The Christian intelligence man wasn’t sure what to do with the information, so he did what intelligence officers usually do. He traded it. As it happened, he owed a favor to the head of Lebanese military intelligence, Samir Fares, who had recently helped his men obtain some American-made electronic-surveillance equipment. So he simply passed along to Fares his scanty evidence that the Israelis might be up to something.

Fares was busy that month with an escalating war in the streets of West Beirut between Syrian, Iraqi, and Libyan agents. So he didn’t pay any real attention to the militiaman’s tip until he got another piece of information-this time from an agent in a small and very secret Christian underground group called Al-Jabha, which was said to have close ties to the Israelis.

Someone was trying to monopolize the group’s bombmaking business, the agent complained. Al-Jabha’s workshop in the mountains had been commandeered by one member who was especially close to the Israelis. The man had brought special welding equipment to the garage, along with sheets of heavy steel plate. That was state-of-the-art for car bombs, the agent explained. The sheets of steel were welded under the car, around three sides of the bomb, so that the force of the explosion would blow out in a particular direction.

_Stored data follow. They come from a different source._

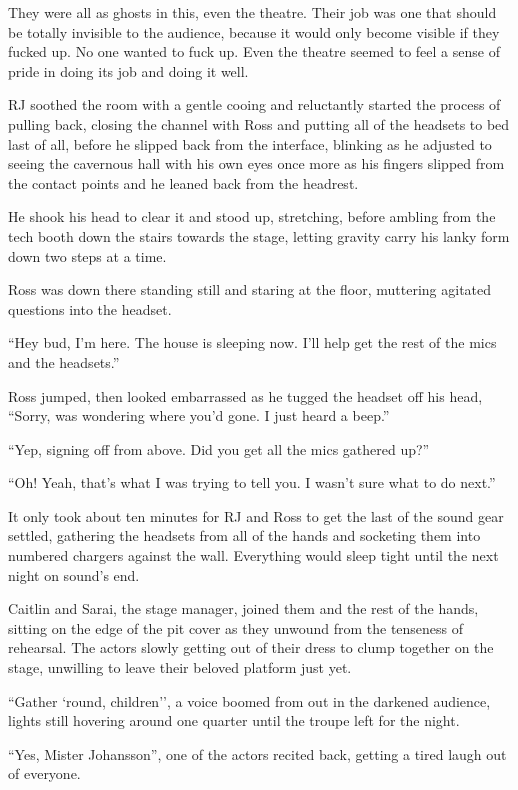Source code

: They were all as ghosts in this, even the theatre.  Their job was one that should be totally invisible to the audience, because it would only become visible if they fucked up.  No one wanted to fuck up.  Even the theatre seemed to feel a sense of pride in doing its job and doing it well.

RJ soothed the room with a gentle cooing and reluctantly started the process of pulling back, closing the channel with Ross and putting all of the headsets to bed last of all, before he slipped back from the interface, blinking as he adjusted to seeing the cavernous hall with his own eyes once more as his fingers slipped from the contact points and he leaned back from the headrest.

He shook his head to clear it and stood up, stretching, before ambling from the tech booth down the stairs towards the stage, letting gravity carry his lanky form down two steps at a time.

Ross was down there standing still and staring at the floor, muttering agitated questions into the headset.

``Hey bud, I'm here.  The house is sleeping now.  I'll help get the rest of the mics and the headsets.''

Ross jumped, then looked embarrassed as he tugged the headset off his head, ``Sorry, was wondering where you'd gone.  I just heard a beep.''

``Yep, signing off from above.  Did you get all the mics gathered up?''

``Oh! Yeah, that's what I was trying to tell you.  I wasn't sure what to do next.''

It only took about ten minutes for RJ and Ross to get the last of the sound gear settled, gathering the headsets from all of the hands and socketing them into numbered chargers against the wall.  Everything would sleep tight until the next night on sound's end.

Caitlin and Sarai, the stage manager, joined them and the rest of the hands, sitting on the edge of the pit cover as they unwound from the tenseness of rehearsal.  The actors slowly getting out of their dress to clump together on the stage, unwilling to leave their beloved platform just yet.

``Gather `round, children'', a voice boomed from out in the darkened audience, lights still hovering around one quarter until the troupe left for the night.

``Yes, Mister Johansson'', one of the actors recited back, getting a tired laugh out of everyone.


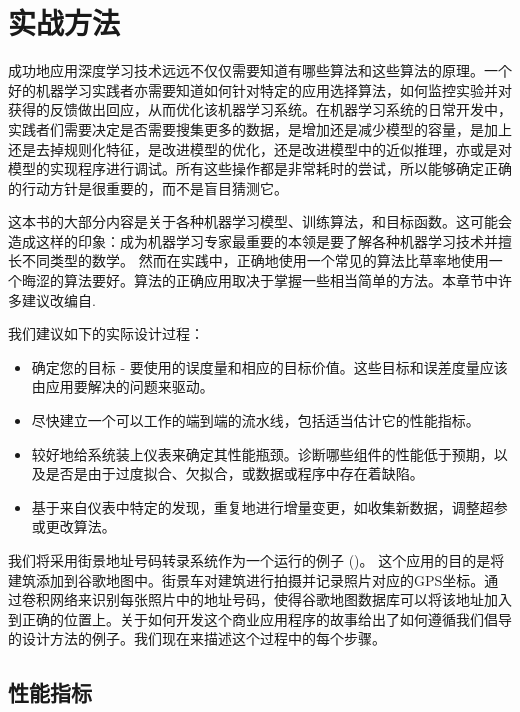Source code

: \chapter{实战方法}
\label{chap:11}

成功地应用深度学习技术远远不仅仅需要知道有哪些算法和这些算法的原理。一个好的机器学习实践者亦需要知道如何针对特定的应用选择算法，如何监控实验并对获得的反馈做出回应，从而优化该机器学习系统。在机器学习系统的日常开发中，实践者们需要决定是否需要搜集更多的数据，是增加还是减少模型的容量，是加上还是去掉规则化特征，是改进模型的优化，还是改进模型中的近似推理，亦或是对模型的实现程序进行调试。所有这些操作都是非常耗时的尝试，所以能够确定正确的行动方针是很重要的，而不是盲目猜测它。

这本书的大部分内容是关于各种机器学习模型、训练算法，和目标函数。这可能会造成这样的印象：成为机器学习专家最重要的本领是要了解各种机器学习技术并擅长不同类型的数学。 然而在实践中，正确地使用一个常见的算法比草率地使用一个晦涩的算法要好。算法的正确应用取决于掌握一些相当简单的方法。本章节中许多建议改编自\cite{Ng ( 2015 )}.

我们建议如下的实际设计过程：
\begin{itemize}
\item 确定您的目标 - 要使用的误度量和相应的目标价值。这些目标和误差度量应该由应用要解决的问题来驱动。
\item 尽快建立一个可以工作的端到端的流水线，包括适当估计它的性能指标。
\item 较好地给系统装上仪表来确定其性能瓶颈。诊断哪些组件的性能低于预期，以及是否是由于过度拟合、欠拟合，或数据或程序中存在着缺陷。
\item 基于来自仪表中特定的发现，重复地进行增量变更，如收集新数据，调整超参或更改算法。
\end{itemize}

我们将采用街景地址号码转录系统作为一个运行的例子 (\cite{ Goodfellow et al. , 2014d })。 这个应用的目的是将建筑添加到谷歌地图中。街景车对建筑进行拍摄并记录照片对应的GPS坐标。通过卷积网络来识别每张照片中的地址号码，使得谷歌地图数据库可以将该地址加入到正确的位置上。关于如何开发这个商业应用程序的故事给出了如何遵循我们倡导的设计方法的例子。我们现在来描述这个过程中的每个步骤。

\section{性能指标}

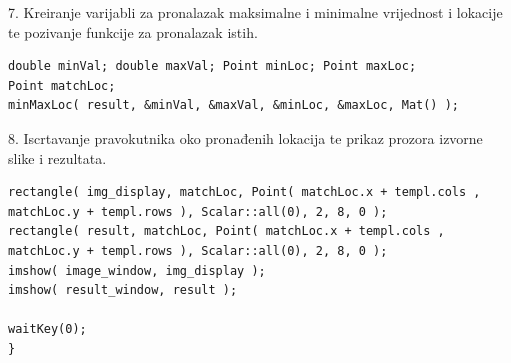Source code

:7. Kreiranje varijabli za pronalazak maksimalne i minimalne vrijednost i
lokacije te pozivanje funkcije za pronalazak istih.
\begin{lstlisting}[caption={}]
double minVal; double maxVal; Point minLoc; Point maxLoc;
Point matchLoc;
minMaxLoc( result, &minVal, &maxVal, &minLoc, &maxLoc, Mat() );
\end{lstlisting}

8. Iscrtavanje pravokutnika oko pronađenih lokacija te prikaz prozora
izvorne slike i rezultata.
\begin{lstlisting}[caption={}]
rectangle( img_display, matchLoc, Point( matchLoc.x + templ.cols , matchLoc.y + templ.rows ), Scalar::all(0), 2, 8, 0 );
rectangle( result, matchLoc, Point( matchLoc.x + templ.cols , matchLoc.y + templ.rows ), Scalar::all(0), 2, 8, 0 );
imshow( image_window, img_display );
imshow( result_window, result );

waitKey(0);
}
\end{lstlisting}


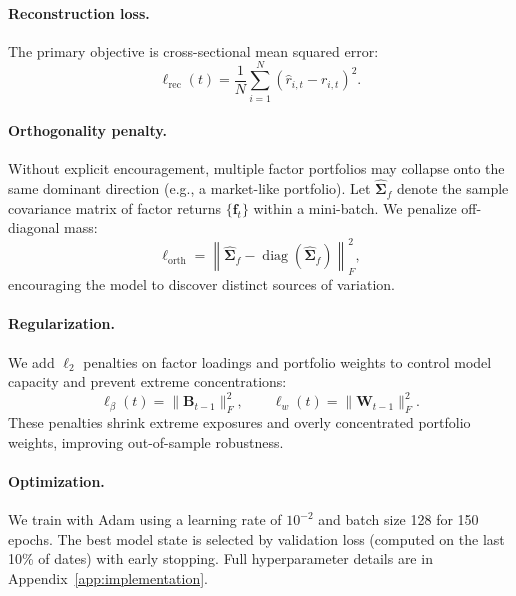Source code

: \paragraph{Reconstruction loss.} The primary objective is cross-sectional mean squared error:
\begin{equation}\label{eq:rec-loss}
    \ell_{\mathrm{rec}}(t) = \frac{1}{N}\sum_{i=1}^{N} \left(\hat{r}_{i,t} - r_{i,t}\right)^2.
\end{equation}

\paragraph{Orthogonality penalty.} Without explicit encouragement, multiple factor portfolios may collapse onto the same dominant direction (e.g., a market-like portfolio). Let $\widehat{\boldsymbol{\Sigma}}_f$ denote the sample covariance matrix of factor returns $\{\mathbf{f}_t\}$ within a mini-batch. We penalize off-diagonal mass:
\begin{equation}\label{eq:orth-loss}
    \ell_{\mathrm{orth}} = \left\|\widehat{\boldsymbol{\Sigma}}_f - \operatorname{diag}\!\left(\widehat{\boldsymbol{\Sigma}}_f\right)\right\|_F^2,
\end{equation}
encouraging the model to discover distinct sources of variation.

\paragraph{Regularization.} We add $\ell_2$ penalties on factor loadings and portfolio weights to control model capacity and prevent extreme concentrations:
\begin{equation}\label{eq:reg}
    \ell_{\beta}(t) = \|\mathbf{B}_{t-1}\|_F^2, \qquad \ell_{w}(t) = \|\mathbf{W}_{t-1}\|_F^2.
\end{equation}
These penalties shrink extreme exposures and overly concentrated portfolio weights, improving out-of-sample robustness.

\paragraph{Optimization.} We train with Adam \citep{Kingma2015Adam} using a learning rate of $10^{-2}$ and batch size 128 for 150 epochs. The best model state is selected by validation loss (computed on the last 10\% of dates) with early stopping. Full hyperparameter details are in Appendix~\ref{app:implementation}.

It wasn’t fair, the agent said. Lebanon was a country of entrepreneurs. Nobody should try to monopolize the bombmaking business.

The intelligence reports made Fares nervous. Somebody-apparently connected with the Israelis-was planning to hit an important target in West Beirut. But Fares had no idea who or why. He made a mental list of the possible targets: the Sunni prime minister, the Shiite speaker of parliament, several Druse members of the cabinet. The security of these Lebanese officials was Fares’s responsibility. He called in the officers who were responsible for protecting them and issued an alert: The Lebanese Moslem officials should alter their normal travel routines until further notice-and stay off the streets of West Beirut.